September 24th, 2017  |  Published in Film & Theater, Jugend & Bildung, Rassismus & Menschenrechte

Screenshot aus Nellys AbenteuerZentralrat Deutscher Sinti und Roma appelliert an KIKA und SWR: anti­ziga­nis­ti­schen Kinder­film „Nellys Abenteuer“ nicht senden

Der Film enthält nach Auffassung des Zentralrats mas­si­ve anti­ziga­nis­ti­sche Kli­schees und Stereo­type, die ihn völ­lig un­ge­eig­net für die Ziel­gruppe von Kindern machen. Die päda­go­gi­sche Alters­empfeh­lung empfiehlt den Film für Kin­der von neun Jahren an und für die drit­ten Schul­klassen. Bei der Fach­ta­gung „Antiziganismus und staat­liche Film­förde­rung“ in Berlin am 14. Sep­tem­ber stellte der Zentral­rat Deut­scher Sinti und Roma das Gut­achten von Pavel Brunßen, Tech­nische Uni­ver­sität Berlin, vor. Im Er­gebnis der detail­lier­ten Film­analy­se heißt es:

In Nellys Abenteuer werden Roma durch­ge­hend als fremd und anders dar­gestellt. Dies ist kon­zep­tio­nelle Grund­lage des Films: Es soll ein schar­fer Kontrast zwi­schen den ‚eckig‘ den­kenden Deutschen und den ‚frei­heits­lie­ben­den‘ Roma her­gestellt werden. Die Hand­lungen und Eigen­schaften der Roma im Film er­folgen ent­lang ein­schlä­gi­ger anti­ziganis­ti­scher Topoi: Roma er­scheinen dem­nach als Klein­kriminelle, Trick­betrüger, Bettler, beim Auf­führen ‚tra­ditio­nel­ler‘ Tänze, als Kindes­ent­führer usw. Roma in anderen Lebens­situa­tio­nen, wie etwa in ‚regu­lä­ren‘ Be­rufen oder als Stu­die­rende, werden im Film nicht ge­zeigt. […] Hän­gen bleibt jedoch das Bild von den krimi­nel­len, un­zivili­sier­ten, dis­ziplin­losen und trieb­gesteu­erten Roma, die keine Moral ken­nen. Vor diesem Hinter­grund ist es als be­son­ders kri­tisch zu be­werten, dass der Film im Fernseh- oder Kino­programm auf­ge­nom­men wird und als Bil­dungs­material für Kinder und Jugend­liche ver­wendet wervden soll. Die stereo­typen Dar­stel­lun­gen des Films setzen sich im be­glei­ten­den Bildungs­mate­rial fort und pro­vo­zie­ren pau­scha­li­sie­rende und essentia­lisie­rende Aus­sagen über Roma. (S. 19)
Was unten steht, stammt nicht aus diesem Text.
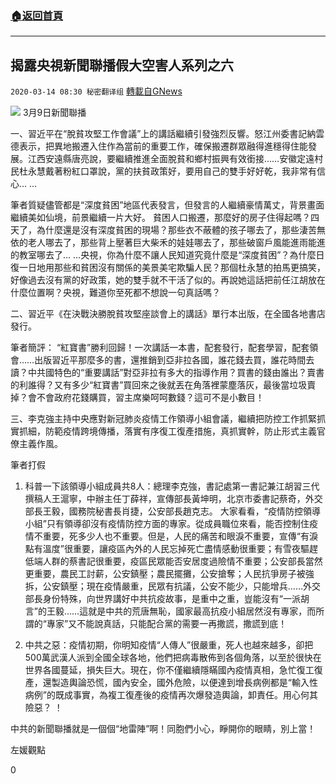 ###  [:house:返回首頁](https://github.com/ourhimalayas/txt)
---

## 揭露央視新聞聯播假大空害人系列之六
`2020-03-14 08:30 秘密翻译组` [轉載自GNews](https://gnews.org/zh-hant/141045/)

![](https://s3-ap-northeast-1.amazonaws.com/news.guo.offload.media/wp-content/uploads/2020/03/14082640/8-11.png)
3月9日新聞聯播

一、習近平在“脫貧攻堅工作會議”上的講話繼續引發強烈反響。怒江州委書記納雲德表示，把異地搬遷入住作為當前的重要工作，確保搬遷群眾融得進穩得住能發展。江西安遠縣唐亮說，要繼續推進全面脫貧和鄉村振興有效銜接……安徽定遠村民杜永慧戴著粉紅口罩說，黨的扶貧政策好，要用自己的雙手好好乾，我非常有信心… …

筆者質疑儘管都是“深度貧困”地區代表發言，但發言的人繼續豪情萬丈，背景畫面繼續美如仙境，前景繼續一片大好。 
貧困人口搬遷，那麼好的房子住得起嗎？四天了，為什麼還是沒有深度貧困的現場？那些衣不蔽體的孩子哪去了，那些淒苦無依的老人哪去了，那些背上壓著巨大柴禾的娃娃哪去了，那些破窗戶風能進雨能進的教室哪去了… …央視，你為什麼不讓人民知道究竟什麼是“深度貧困”？為什麼日復一日地用那些和貧困沒有關係的美景美宅欺騙人民？那個杜永慧的拍馬更搞笑，好像過去沒有黨的好政策，她的雙手就不干活了似的。再說她這話把前任江胡放在什麼位置啊？央視，難道你至死都不想說一句真話嗎？

二、習近平《在決戰決勝脫貧攻堅座談會上的講話》單行本出版，在全國各地書店發行。

筆者簡評： 
 “紅寶書”勝利回歸！一次講話一本書，配套發行，配套學習，配套領會……出版習近平那麼多的書，還推銷到亞非拉各國，誰花錢去買，誰花時間去讀？中共國特色的“重要講話”對亞非拉有多大的指導作用？買書的錢由誰出？賣書的利誰得？又有多少“紅寶書”買回來之後就丟在角落裡蒙塵落灰，最後當垃圾賣掉？會不會政府花錢購買，習主席樂呵呵數錢？這可不是小數目！

三、李克強主持中央應對新冠肺炎疫情工作領導小組會議，繼續把防控工作抓緊抓實抓細，防範疫情跨境傳播，落實有序復工復產措施，真抓實幹，防止形式主義官僚主義作風。

筆者打假
 1. 科普一下該領導小組成員共8人：總理李克強，書記處第一書記兼江胡習三代撰稿人王滬寧，中辦主任丁薛祥，宣傳部長黃坤明，北京市委書記蔡奇，外交部長王毅，國務院秘書長肖捷，公安部長趙克志。 
大家看看，“疫情防控領導小組”只有領導卻沒有疫情防控方面的專家。從成員職位來看，能否控制住疫情不重要，死多少人也不重要。但是，人民的痛苦和眼淚不重要，宣傳“有淚點有溫度”很重要，讓疫區內外的人民忘掉死亡盡情感動很重要；有雪夜驅趕低端人群的蔡書記很重要，疫區民眾能否安居度過險情不重要；公安部長當然更重要，農民工討薪，公安鎮壓；農民擺攤，公安搶奪；人民抗爭房子被強拆，公安鎮壓；現在疫情嚴重，民眾有抗議，公安不能少，只能增兵……外交部長身份特殊，向世界講好中共抗疫故事，是重中之重，豈能沒有“一派胡言”的王毅……這就是中共的荒唐無恥，國家最高抗疫小組居然沒有專家，而所謂的“專家”又不能說真話，只能配合黨的需要一再撒謊，撒謊到底！

2. 中共之惡：疫情初期，你明知疫情“人傳人”很嚴重，死人也越來越多，卻把500萬武漢人派到全國全球各地，他們把病毒散佈到各個角落，以至於很快在世界各國蔓延，損失巨大。現在，你不僅繼續隱瞞國內疫情真相，急忙復工復產，還製造輿論恐慌，國內安全，國外危險，以便達到增長病例都是“輸入性病例”的既成事實，為複工復產後的疫情再次爆發造輿論，卸責任。用心何其險惡？ ！

中共的新聞聯播就是一個個“地雷陣”啊！同胞們小心，睜開你的眼睛，別上當！

左媛觀點

0
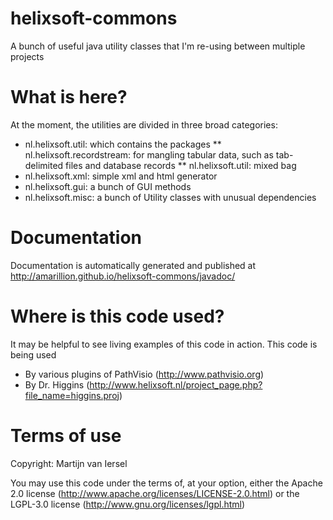 helixsoft-commons
=================

A bunch of useful java utility classes that I'm re-using between multiple projects

What is here?
=============

At the moment, the utilities are divided in three broad categories:

* nl.helixsoft.util: which contains the packages
** nl.helixsoft.recordstream: for mangling tabular data, such as 
   tab-delimited files and database records
** nl.helixsoft.util: mixed bag
* nl.helixsoft.xml: simple xml and html generator
* nl.helixsoft.gui: a bunch of GUI methods
* nl.helixsoft.misc: a bunch of Utility classes with unusual dependencies

Documentation
=============

Documentation is automatically generated and published at 
http://amarillion.github.io/helixsoft-commons/javadoc/
	
Where is this code used?
========================

It may be helpful to see living examples of this code in action.
This code is being used

* By various plugins of PathVisio (http://www.pathvisio.org)
* By Dr. Higgins (http://www.helixsoft.nl/project_page.php?file_name=higgins.proj)

Terms of use
============

Copyright: Martijn van Iersel

You may use this code under the terms of, at your option, either the 
Apache 2.0 license (http://www.apache.org/licenses/LICENSE-2.0.html)
or the LGPL-3.0 license (http://www.gnu.org/licenses/lgpl.html)
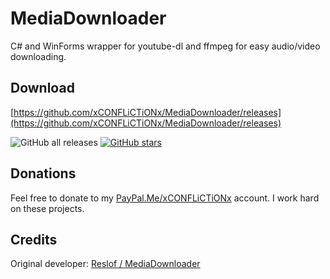 # MediaDownloader

C# and WinForms wrapper for youtube-dl and ffmpeg for easy audio/video downloading.

## Download

[https://github.com/xCONFLiCTiONx/MediaDownloader/releases](https://github.com/xCONFLiCTiONx/MediaDownloader/releases)  

![GitHub all releases](https://img.shields.io/github/downloads/xCONFLiCTiONx/MediaDownloader/total)  [![GitHub stars](https://img.shields.io/github/stars/xCONFLiCTiONx/MediaDownloader)](https://github.com/xCONFLiCTiONx/MediaDownloader/stargazers)

## Donations

Feel free to donate to my [PayPal.Me/xCONFLiCTiONx](https://PayPal.Me/xCONFLiCTiONx) account. I work hard on these projects.

## Credits

Original developer: [Reslof / MediaDownloader](https://github.com/Reslof/MediaDownloader)
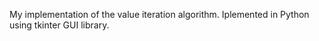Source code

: My implementation of the value iteration algorithm. Iplemented in Python using tkinter GUI library.
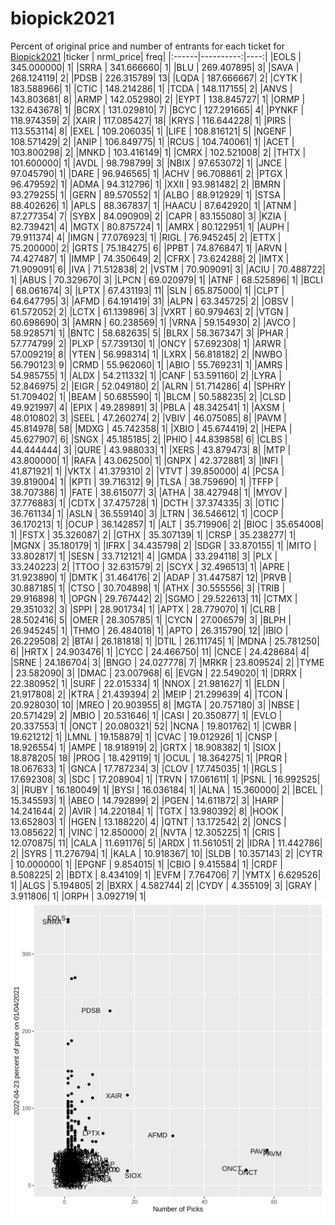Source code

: # biopick2021
Percent of original price and number of entrants for each ticket for [Biopick2021](https://twitter.com/hashtag/Biopick2021)
|ticker | nrml_price| freq|
|:------|----------:|----:|
|EOLS   | 345.000000|    1|
|SRRA   | 341.666660|    1|
|BLU    | 269.407895|    3|
|SAVA   | 268.124119|    2|
|PDSB   | 226.315789|   13|
|LQDA   | 187.666667|    2|
|CYTK   | 183.588966|    1|
|CTIC   | 148.214286|    1|
|TCDA   | 148.117155|    2|
|ANVS   | 143.803681|    8|
|ARMP   | 142.052980|    2|
|EYPT   | 138.845727|    1|
|ORMP   | 132.643678|    1|
|BCRX   | 131.029810|    7|
|BCYC   | 127.291665|    4|
|PYNKF  | 118.974359|    2|
|XAIR   | 117.085427|   18|
|KRYS   | 116.644228|    1|
|PIRS   | 113.553114|    8|
|EXEL   | 109.206035|    1|
|LIFE   | 108.816121|    5|
|NGENF  | 108.571429|    2|
|ANIP   | 106.849775|    1|
|RCUS   | 104.740061|    1|
|ACET   | 103.800298|    2|
|MNKD   | 103.416149|    1|
|CMRX   | 102.521008|    2|
|THTX   | 101.600000|    1|
|AVDL   |  98.798799|    3|
|NBIX   |  97.653072|    1|
|JNCE   |  97.045790|    1|
|DARE   |  96.946565|    1|
|ACHV   |  96.708861|    2|
|PTGX   |  96.479592|    1|
|ADMA   |  94.312796|    1|
|XXII   |  93.981482|    2|
|BMRN   |  93.279255|    1|
|GERN   |  89.570552|    1|
|ALBO   |  88.912929|    1|
|STSA   |  88.402626|    1|
|APLS   |  88.367837|    1|
|HAACU  |  87.642920|    1|
|ATNM   |  87.277354|    7|
|SYBX   |  84.090909|    2|
|CAPR   |  83.155080|    3|
|KZIA   |  82.739421|    4|
|MGTX   |  80.875724|    1|
|AMRX   |  80.122951|    1|
|AUPH   |  79.911374|    4|
|IMGN   |  77.076923|    1|
|RIGL   |  76.945245|    2|
|ETTX   |  75.200000|    2|
|GRTS   |  75.184275|    6|
|PPBT   |  74.876847|    1|
|ARVN   |  74.427487|    1|
|IMMP   |  74.350649|    2|
|CFRX   |  73.624288|    2|
|IMTX   |  71.909091|    6|
|IVA    |  71.512838|    2|
|VSTM   |  70.909091|    3|
|ACIU   |  70.488722|    1|
|ABUS   |  70.329670|    3|
|LPCN   |  69.020979|    1|
|ATNF   |  68.525896|    1|
|BCLI   |  68.061674|    3|
|LPTX   |  67.431193|   11|
|SLN    |  65.875000|    1|
|CLPT   |  64.647795|    3|
|AFMD   |  64.191419|   31|
|ALPN   |  63.345725|    2|
|OBSV   |  61.572052|    2|
|LCTX   |  61.139896|    3|
|VXRT   |  60.979463|    2|
|VTGN   |  60.698690|    3|
|AMRN   |  60.238569|    1|
|VRNA   |  59.154930|    2|
|AVCO   |  58.928571|    1|
|BNTC   |  58.682635|    5|
|BLRX   |  58.367347|    3|
|PHAR   |  57.774799|    2|
|PLXP   |  57.739130|    1|
|ONCY   |  57.692308|    1|
|ARWR   |  57.009219|    8|
|YTEN   |  56.998314|    1|
|LXRX   |  56.818182|    2|
|NWBO   |  56.790123|    9|
|CRMD   |  55.962060|    1|
|ABIO   |  55.769231|    1|
|AMRS   |  54.985755|    1|
|ALDX   |  54.211332|    1|
|CANF   |  53.591160|    2|
|LYRA   |  52.846975|    2|
|EIGR   |  52.049180|    2|
|ALRN   |  51.714286|    4|
|SPHRY  |  51.709402|    1|
|BEAM   |  50.685590|    1|
|BLCM   |  50.588235|    2|
|CLSD   |  49.921997|    4|
|EPIX   |  49.289891|    3|
|PBLA   |  48.342541|    1|
|AXSM   |  48.010802|    3|
|SEEL   |  47.260274|    2|
|VBIV   |  46.075085|    8|
|PAVM   |  45.814978|   58|
|MDXG   |  45.742358|    1|
|XBIO   |  45.674419|    2|
|HEPA   |  45.627907|    6|
|SNGX   |  45.185185|    2|
|PHIO   |  44.839858|    6|
|CLBS   |  44.444444|    3|
|QURE   |  43.988033|    1|
|XERS   |  43.879473|    8|
|MTP    |  43.800000|    1|
|RAFA   |  43.062500|    1|
|GNPX   |  42.372881|    3|
|INFI   |  41.871921|    1|
|VKTX   |  41.379310|    2|
|VTVT   |  39.850000|    4|
|PCSA   |  39.819004|    1|
|KPTI   |  39.716312|    9|
|TLSA   |  38.759690|    1|
|TFFP   |  38.707386|    1|
|FATE   |  38.615077|    3|
|ATHA   |  38.427948|    1|
|MYOV   |  37.776883|    1|
|CDTX   |  37.475728|    1|
|DCTH   |  37.374335|    3|
|OTIC   |  36.761134|    1|
|ASLN   |  36.559140|    3|
|LTRN   |  36.546612|    1|
|COCP   |  36.170213|    1|
|OCUP   |  36.142857|    1|
|ALT    |  35.719906|    2|
|BIOC   |  35.654008|    1|
|FSTX   |  35.326087|    2|
|GTHX   |  35.307139|    1|
|CRSP   |  35.238277|    1|
|MGNX   |  35.180179|    1|
|IFRX   |  34.435798|    2|
|SDGR   |  33.870155|    1|
|MITO   |  33.802817|    1|
|SESN   |  33.712121|    4|
|GMDA   |  33.294118|    3|
|PLX    |  33.240223|    2|
|TTOO   |  32.631579|    2|
|SCYX   |  32.496513|    1|
|APRE   |  31.923890|    1|
|DMTK   |  31.464176|    2|
|ADAP   |  31.447587|   12|
|PRVB   |  30.887185|    1|
|CTSO   |  30.704898|    1|
|ATHX   |  30.555556|    3|
|TRIB   |  29.916898|    1|
|OPGN   |  29.767442|    2|
|SGMO   |  29.522613|   11|
|CTMX   |  29.351032|    3|
|SPPI   |  28.901734|    1|
|APTX   |  28.779070|    1|
|CLRB   |  28.502416|    5|
|OMER   |  28.305785|    1|
|CYCN   |  27.006579|    3|
|BLPH   |  26.945245|    1|
|THMO   |  26.484018|    1|
|APTO   |  26.315790|   12|
|IBIO   |  26.229508|    2|
|BTAI   |  26.181818|    1|
|DTIL   |  26.111745|    1|
|MDNA   |  25.781250|    6|
|HRTX   |  24.903476|    1|
|CYCC   |  24.466750|   11|
|CNCE   |  24.428684|    4|
|SRNE   |  24.186704|    3|
|BNGO   |  24.027778|    7|
|MRKR   |  23.809524|    2|
|TYME   |  23.582090|    3|
|DMAC   |  23.007968|    6|
|EVGN   |  22.549020|    1|
|DRRX   |  22.380952|    1|
|SURF   |  22.015334|    1|
|NNOX   |  21.981627|    1|
|ELDN   |  21.917808|    2|
|KTRA   |  21.439394|    2|
|MEIP   |  21.299639|    4|
|TCON   |  20.928030|   10|
|MREO   |  20.903955|    8|
|MGTA   |  20.757180|    3|
|NBSE   |  20.571429|    2|
|MBIO   |  20.531646|    1|
|CASI   |  20.350877|    1|
|EVLO   |  20.337553|    1|
|ONCT   |  20.080321|   52|
|NCNA   |  19.801762|    1|
|CWBR   |  19.621212|    1|
|LMNL   |  19.158879|    1|
|CVAC   |  19.012926|    1|
|CNSP   |  18.926554|    1|
|AMPE   |  18.918919|    2|
|GRTX   |  18.908382|    1|
|SIOX   |  18.878205|   18|
|PROG   |  18.429119|    1|
|OCUL   |  18.364275|    1|
|PRQR   |  18.067633|    1|
|GNCA   |  17.787234|    3|
|CLOV   |  17.745035|    1|
|RGLS   |  17.692308|    3|
|SDC    |  17.208904|    1|
|TRVN   |  17.061611|    1|
|PSNL   |  16.992525|    3|
|RUBY   |  16.180049|    1|
|BYSI   |  16.036184|    1|
|ALNA   |  15.360000|    2|
|BCEL   |  15.345593|    1|
|ABEO   |  14.792899|    2|
|PGEN   |  14.611872|    3|
|HARP   |  14.241644|    2|
|AVIR   |  14.220184|    1|
|TGTX   |  13.980392|    8|
|HOOK   |  13.652803|    1|
|HGEN   |  13.188220|    4|
|QTNT   |  13.172542|    2|
|ONCS   |  13.085622|    1|
|VINC   |  12.850000|    2|
|NVTA   |  12.305225|    1|
|CRIS   |  12.070875|   11|
|CALA   |  11.691176|    5|
|ARDX   |  11.561051|    2|
|IDRA   |  11.442786|    2|
|SYRS   |  11.276794|    1|
|KALA   |  10.918367|   10|
|SLDB   |  10.357143|    2|
|CYTR   |  10.000000|    1|
|EPGNF  |   9.854015|    1|
|CBIO   |   9.415584|    1|
|CRDF   |   8.508225|    2|
|BDTX   |   8.434109|    1|
|EVFM   |   7.764706|    7|
|YMTX   |   6.629526|    1|
|ALGS   |   5.194805|    2|
|BXRX   |   4.582744|    2|
|CYDY   |   4.355109|    3|
|GRAY   |   3.911806|    1|
|ORPH   |   3.092719|    1|
![retvspicks](biopicks.png?raw=true)
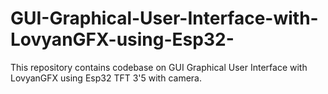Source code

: # GUI-Graphical-User-Interface-with-LovyanGFX-using-Esp32-
This repository contains codebase on GUI Graphical User Interface with LovyanGFX using Esp32  TFT 3'5 with camera. 
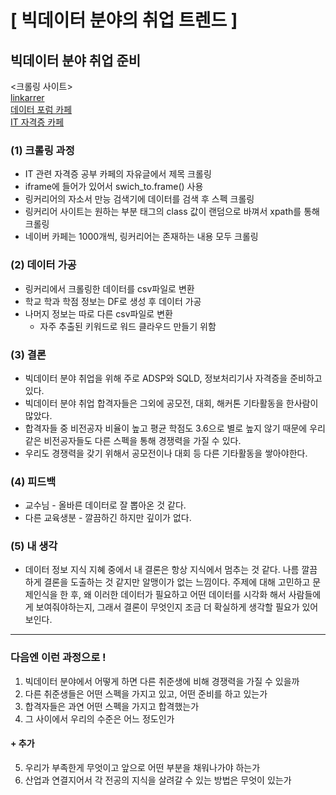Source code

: # [ 빅데이터 분야의 취업 트렌드 ]


## 빅데이터 분야 취업 준비
  
  
<크롤링 사이트>  
[linkarrer](https://linkareer.com/cover-letter/search?id=31869&keyword=&organizationName=&page=1&role=%EB%8D%B0%EC%9D%B4%ED%84%B0&sort=RELEVANCE&tab=all)  
[데이터 포럼 카페](https://cafe.naver.com/sqlpd)  
[IT 자격증 카페](https://cafe.naver.com/soojebi)
  
  
### (1) 크롤링 과정
  
- IT 관련 자격증 공부 카페의 자유글에서 제목 크롤링
- iframe에 들어가 있어서 swich_to.frame() 사용
- 링커리어의 자소서 만능 검색기에 데이터를 검색 후 스펙 크롤링
- 링커리어 사이트는 원하는 부분 태그의 class 값이 랜덤으로 바껴서 xpath를 통해 크롤링
- 네이버 카페는 1000개씩, 링커리어는 존재하는 내용 모두 크롤링
  
### (2) 데이터 가공
  
- 링커리에서 크롤링한 데이터를 csv파일로 변환
- 학교 학과 학점 정보는 DF로 생성 후 데이터 가공
- 나머지 정보는 따로 다른 csv파일로 변환
  - 자주 추출된 키워드로 워드 클라우드 만들기 위함
  
### (3) 결론
  
- 빅데이터 분야 취업을 위해 주로 ADSP와 SQLD, 정보처리기사 자격증을 준비하고 있다.
- 빅데이터 분야 취업 합격자들은 그외에 공모전, 대회, 해커톤 기타활동을 한사람이 많았다.
- 합격자들 중 비전공자 비율이 높고 평균 학점도 3.6으로 별로 높지 않기 때문에 우리같은 비전공자들도 다른 스펙을 통해 경쟁력을 가질 수 있다.
- 우리도 경쟁력을 갖기 위해서 공모전이나 대회 등 다른 기타활동을 쌓아야한다.
  
### (4) 피드백
  
- 교수님 - 올바른 데이터로 잘 뽑아온 것 같다.
- 다른 교육생분 - 깔끔하긴 하지만 깊이가 없다.
  
### (5) 내 생각
  
- 데이터 정보 지식 지혜 중에서 내 결론은 항상 지식에서 멈추는 것 같다. 나름 깔끔하게 결론을 도출하는 것 같지만 알맹이가 없는 느낌이다. 주제에 대해 고민하고 문제인식을 한 후, 왜 이러한 데이터가 필요하고 어떤 데이터를 시각화 해서 사람들에게 보여줘야하는지, 그래서 결론이 무엇인지 조금 더 확실하게 생각할 필요가 있어 보인다.
  
  
  
- - -
### 다음엔 이런 과정으로 !
  
1. 빅데이터 분야에서 어떻게 하면 다른 취준생에 비해 경쟁력을 가질 수 있을까
2. 다른 취준생들은 어떤 스펙을 가지고 있고, 어떤 준비를 하고 있는가
3. 합격자들은 과연 어떤 스펙을 가지고 합격했는가
4. 그 사이에서 우리의 수준은 어느 정도인가  
  
#### + 추가
5. 우리가 부족한게 무엇이고 앞으로 어떤 부분을 채워나가야 하는가
6. 산업과 연결지어서 각 전공의 지식을 살려갈 수 있는 방법은 무엇이 있는가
Prof. Urs Heftrich von der Universität Heidelberg konsta­tierte in sei­nen An­mer­kun­gen zum Film, dass antiziganistische Kli­schees nicht auf­gelöst, son­dern im Ge­gen­teil ze­men­tiert würden:

Nellys Abenteuer präsentieren die Roma, über ihre Charak­te­ri­sie­rung als noto­ri­sche Taschen­diebe hinaus, als Hand­langer zu einem Ver­brechen, das nach § 239a StGB mit ‚Freiheits­strafe nicht unter fünf Jah­ren be­straft‘ wird: ‚Erpres­se­ri­scher Menschen­raub‘. Dass der Master­mind hinter diesem Plot kein Rom ist, dass dieser Master­mind (so Prof. Becker in seinem State­ment) die Er­wartung, Roma neig­ten zur Kindes­ent­führung, in seinen Plot ein­kal­ku­liert und dass Nelly zu­letzt mit Hilfe eines jungen Rom ge­rettet wird – all dies ändert nichts an der Tat­sache, dass Roma (spe­ziell Romamänner) im Film die­jenigen sind, die das Ver­brechen real durch­führen. Read the rest of this entry »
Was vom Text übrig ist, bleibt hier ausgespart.